Later, I asked Julia to assess her performance. I think I missed something important, she said. Didn’t get to the guts of it. We kept going round in unproductive circles. There was something unsaid, things they didn’t say.
I asked, What were Ben’s and Allen’s feelings when the conversation began?
They were twitchy, nervous and defensive . . . scared of what might happen and . . . Uh-oh . . .
I didn’t acknowledge that. Those feelings. Or respond to them. I just went for the logical stuff. They were probably terrified that the sky was about to fall on them.
How did you know those were their feelings?
It was obvious. Damn! You could see it in their faces and how they spoke.
What percentage of what they were communicating was emotional?
About 90% much of the time.
What would have happened if you’d developed the dialogue by being more empathetic?
You mean if I’d reflected their feelings, connected them with the facts and used them to help direct the conversation . . ?
We’d probably have got to the heart of the matter. Found out whatever wasn’t being said. In half the time!
How were they feeling as the meeting finished?
Still anxious about . . . something.
How are you feeling about this, now?
Rather disappointed. But I’ll do better next time.
With better listening at a subsequent meeting, that story eventually had a useful resolution but it had taken much more time than was necessary.
Emotional Intelligence: The ability to perceive and monitor emotions, choose which to focus on, and use this to guide thinking and actions. [Salovey & Meyer, Peter, Goleman]
Empathy: The ability to put oneself into the mental shoes of another person to understand [their] emotions . [Alvin Goldman] The capacity to know what another is experiencing emotionally from within the frame of reference of that other person. [D. M. Berger]
I could fill a book with everyday examples of missed opportunity for workplace effectiveness and progress during interpersonal communication. In the vast majority of those, one behaviour towers above others as the common denominator causing the problem: incompetent or inappropriate listening practices.
“The thing is, people are very rarely listened to in a way that makes them really think through the decisions they make in their lives.” [David Broockman]

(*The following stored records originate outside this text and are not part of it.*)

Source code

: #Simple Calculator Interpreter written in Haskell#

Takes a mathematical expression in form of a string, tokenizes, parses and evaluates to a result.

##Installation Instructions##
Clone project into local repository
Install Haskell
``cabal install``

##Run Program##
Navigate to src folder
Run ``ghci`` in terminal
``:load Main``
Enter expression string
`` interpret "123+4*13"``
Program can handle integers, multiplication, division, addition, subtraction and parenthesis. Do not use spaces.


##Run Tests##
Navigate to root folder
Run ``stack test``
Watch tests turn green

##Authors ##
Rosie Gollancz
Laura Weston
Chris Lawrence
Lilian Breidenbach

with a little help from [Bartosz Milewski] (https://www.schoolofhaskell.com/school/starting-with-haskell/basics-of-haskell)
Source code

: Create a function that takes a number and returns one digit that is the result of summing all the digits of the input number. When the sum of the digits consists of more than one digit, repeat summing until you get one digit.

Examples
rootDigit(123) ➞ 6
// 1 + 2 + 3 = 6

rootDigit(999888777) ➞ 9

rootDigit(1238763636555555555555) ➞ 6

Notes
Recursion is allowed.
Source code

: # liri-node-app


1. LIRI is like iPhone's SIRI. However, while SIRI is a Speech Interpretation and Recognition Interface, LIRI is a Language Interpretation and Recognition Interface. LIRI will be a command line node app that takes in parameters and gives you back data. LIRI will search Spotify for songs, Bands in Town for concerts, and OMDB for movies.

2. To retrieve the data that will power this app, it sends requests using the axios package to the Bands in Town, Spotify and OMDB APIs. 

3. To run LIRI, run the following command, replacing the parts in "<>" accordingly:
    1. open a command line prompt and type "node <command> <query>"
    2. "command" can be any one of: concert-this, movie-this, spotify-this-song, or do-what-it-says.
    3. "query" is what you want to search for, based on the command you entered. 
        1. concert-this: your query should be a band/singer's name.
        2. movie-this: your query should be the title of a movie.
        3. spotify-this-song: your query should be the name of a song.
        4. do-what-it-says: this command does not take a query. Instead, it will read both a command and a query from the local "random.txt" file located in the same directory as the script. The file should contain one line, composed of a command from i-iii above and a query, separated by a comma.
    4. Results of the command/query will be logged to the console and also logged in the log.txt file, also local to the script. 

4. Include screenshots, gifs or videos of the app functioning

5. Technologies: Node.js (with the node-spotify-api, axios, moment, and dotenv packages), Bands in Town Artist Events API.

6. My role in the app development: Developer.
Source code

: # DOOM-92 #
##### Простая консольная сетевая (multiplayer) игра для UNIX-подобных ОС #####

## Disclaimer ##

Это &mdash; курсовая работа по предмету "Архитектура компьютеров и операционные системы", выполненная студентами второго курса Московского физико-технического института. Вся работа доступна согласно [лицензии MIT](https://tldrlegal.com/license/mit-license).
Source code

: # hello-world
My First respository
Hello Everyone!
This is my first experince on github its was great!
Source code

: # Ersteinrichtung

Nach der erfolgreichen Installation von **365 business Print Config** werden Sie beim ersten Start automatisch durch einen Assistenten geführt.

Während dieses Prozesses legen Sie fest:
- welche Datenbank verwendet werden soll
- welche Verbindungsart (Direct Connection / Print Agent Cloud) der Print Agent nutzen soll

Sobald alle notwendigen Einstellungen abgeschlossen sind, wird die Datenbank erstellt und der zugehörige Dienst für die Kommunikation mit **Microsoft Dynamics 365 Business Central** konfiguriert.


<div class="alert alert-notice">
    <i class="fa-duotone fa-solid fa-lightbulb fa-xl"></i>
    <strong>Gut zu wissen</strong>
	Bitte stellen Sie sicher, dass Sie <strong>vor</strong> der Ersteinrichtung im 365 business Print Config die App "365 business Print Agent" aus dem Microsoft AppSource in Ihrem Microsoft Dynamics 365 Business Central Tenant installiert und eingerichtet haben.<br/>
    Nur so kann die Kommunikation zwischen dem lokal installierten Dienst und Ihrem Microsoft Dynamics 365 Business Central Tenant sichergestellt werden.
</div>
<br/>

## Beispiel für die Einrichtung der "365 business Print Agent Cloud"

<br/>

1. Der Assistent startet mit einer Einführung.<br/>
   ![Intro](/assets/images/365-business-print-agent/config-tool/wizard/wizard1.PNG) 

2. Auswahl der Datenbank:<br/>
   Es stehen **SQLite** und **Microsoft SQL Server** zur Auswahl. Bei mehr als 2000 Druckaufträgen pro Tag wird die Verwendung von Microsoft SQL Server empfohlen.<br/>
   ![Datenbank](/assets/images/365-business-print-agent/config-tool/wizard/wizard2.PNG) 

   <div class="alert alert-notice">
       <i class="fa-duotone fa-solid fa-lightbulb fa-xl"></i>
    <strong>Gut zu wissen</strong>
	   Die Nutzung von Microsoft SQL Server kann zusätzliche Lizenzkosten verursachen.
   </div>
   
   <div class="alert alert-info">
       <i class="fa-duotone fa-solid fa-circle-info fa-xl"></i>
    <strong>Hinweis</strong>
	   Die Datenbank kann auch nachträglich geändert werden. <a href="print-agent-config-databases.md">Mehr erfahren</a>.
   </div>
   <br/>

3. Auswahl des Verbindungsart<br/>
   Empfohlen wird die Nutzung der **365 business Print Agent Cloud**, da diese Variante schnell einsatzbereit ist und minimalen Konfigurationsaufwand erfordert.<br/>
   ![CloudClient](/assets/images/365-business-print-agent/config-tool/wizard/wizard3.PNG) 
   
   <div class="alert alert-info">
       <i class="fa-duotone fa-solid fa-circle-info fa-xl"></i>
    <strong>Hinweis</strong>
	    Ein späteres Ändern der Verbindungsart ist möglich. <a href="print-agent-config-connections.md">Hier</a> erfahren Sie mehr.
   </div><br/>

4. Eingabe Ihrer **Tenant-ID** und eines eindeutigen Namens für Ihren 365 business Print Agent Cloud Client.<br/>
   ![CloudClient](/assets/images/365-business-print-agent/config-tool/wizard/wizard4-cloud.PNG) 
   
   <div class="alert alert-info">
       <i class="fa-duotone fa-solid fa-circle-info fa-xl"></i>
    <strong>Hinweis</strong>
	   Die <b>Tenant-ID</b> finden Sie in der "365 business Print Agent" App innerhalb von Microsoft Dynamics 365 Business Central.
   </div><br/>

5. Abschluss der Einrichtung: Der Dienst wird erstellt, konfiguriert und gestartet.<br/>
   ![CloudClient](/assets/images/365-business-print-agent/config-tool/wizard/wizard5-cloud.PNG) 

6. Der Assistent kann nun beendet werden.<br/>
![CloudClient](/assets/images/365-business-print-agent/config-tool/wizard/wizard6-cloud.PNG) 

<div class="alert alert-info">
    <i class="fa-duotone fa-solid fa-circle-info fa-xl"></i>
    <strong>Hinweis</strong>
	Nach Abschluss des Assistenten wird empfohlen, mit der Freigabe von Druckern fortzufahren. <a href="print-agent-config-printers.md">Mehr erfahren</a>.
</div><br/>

How important is this? Ask yourself which of the following activities are important for effectiveness in your connections with other people:
- building trust?
- developing teamwork?
- promoting or selling ideas, products or services?
- facilitating productive group discussions?
- conducting interviews?
- coaching, training or counselling to develop performance?

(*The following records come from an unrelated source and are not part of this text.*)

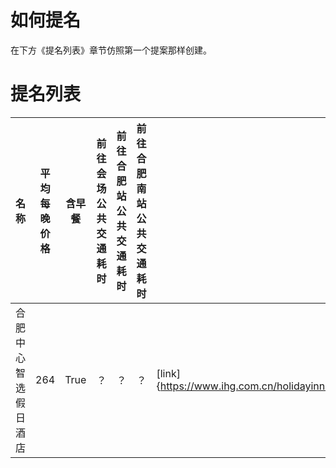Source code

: <!-- TITLE: Hotel -->
<!-- SUBTITLE: A quick summary of Hotel -->

# 如何提名

在下方《提名列表》章节仿照第一个提案那样创建。

# 提名列表

| 名称 | 平均每晚价格 | 含早餐 | 前往会场公共交通耗时 | 前往合肥站公共交通耗时 | 前往合肥南站公共交通耗时 | 参考链接 |
| --- | --- | --- | --- | --- | --- | --- |
| 合肥中心智选假日酒店 | 264 | True | ？ | ？ | ？ | [link]{https://www.ihg.com.cn/holidayinnexpress/hotels/cn/zh/hefei/hfeex/hoteldetail} |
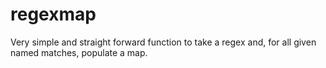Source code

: # regexmap

Very simple and straight forward function to take a regex and, for all given
named matches, populate a map.

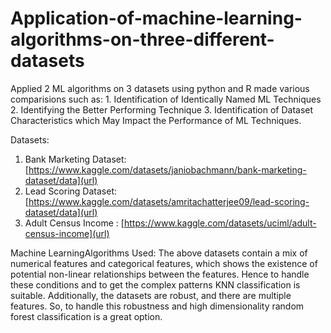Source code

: # Application-of-machine-learning-algorithms-on-three-different-datasets
Applied 2 ML algorithms on 3 datasets using python and R made various comparisions such as: 1. Identification of Identically Named ML Techniques 2. Identifying the Better Performing Technique 3. Identification of Dataset Characteristics which May Impact the Performance of ML Techniques.


Datasets:
1. Bank Marketing Dataset: [https://www.kaggle.com/datasets/janiobachmann/bank-marketing-dataset/data](url)
2. Lead Scoring Dataset: [https://www.kaggle.com/datasets/amritachatterjee09/lead-scoring-dataset/data](url)
3. Adult Census Income : [https://www.kaggle.com/datasets/uciml/adult-census-income](url)

Machine LearningAlgorithms Used:
The above datasets contain a mix of numerical features and categorical features, which shows the
existence of potential non-linear relationships between the features. Hence to handle these conditions and
to get the complex patterns KNN classification is suitable. Additionally, the datasets are robust, and there
are multiple features. So, to handle this robustness and high dimensionality random forest classification is
a great option.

- reaching consensus in discussions?
- confronting under-performance and malperformance?
- giving and receiving feedback?
- responding to criticism, distress or hostility?
- delegating work?
- engaging others in problem-solving, generating ideas, and action-planning?
- enhancing interpersonal relationships?
- clarifying, confronting, discussing and negotiating around differences?
ALL of those activities require a high level of competence with listening skills.
I wish I could say Obviously, they all do, but to most people it’s not at all obvious. The critical role listening skills play in these everyday responsibilities of . . . practically everyone . . . usually lies overlooked in the obscure murkiness of so-called “soft stuff” of self-management and leadership practices.
This skill set is one in which people are often significantly underdeveloped and least self-aware of. They don’t understand the quality of their practices, their own part in their interpersonal challenges nor the benefits of change, because they lack objective criteria and a discipline for evaluating them.
Many managers believe in their heart of hearts that the “soft stuff” – employees’ thoughts, feelings and beliefs – has no place in workplace dialog. “All that matters is that they behave in the ways I need them to; it doesn’t matter why”, they will say. While rational (behaviours drive performance after all) this view misses the point that it is employees’ thoughts, feelings and beliefs that drive their behaviors. Ignoring the underlying mindsets of employers during change is to address symptoms rather than root causes. [Scott Keller & Carolyn Aiken]
How constructive are your interpersonal communication practices generally and your listening skills especially? How do you know?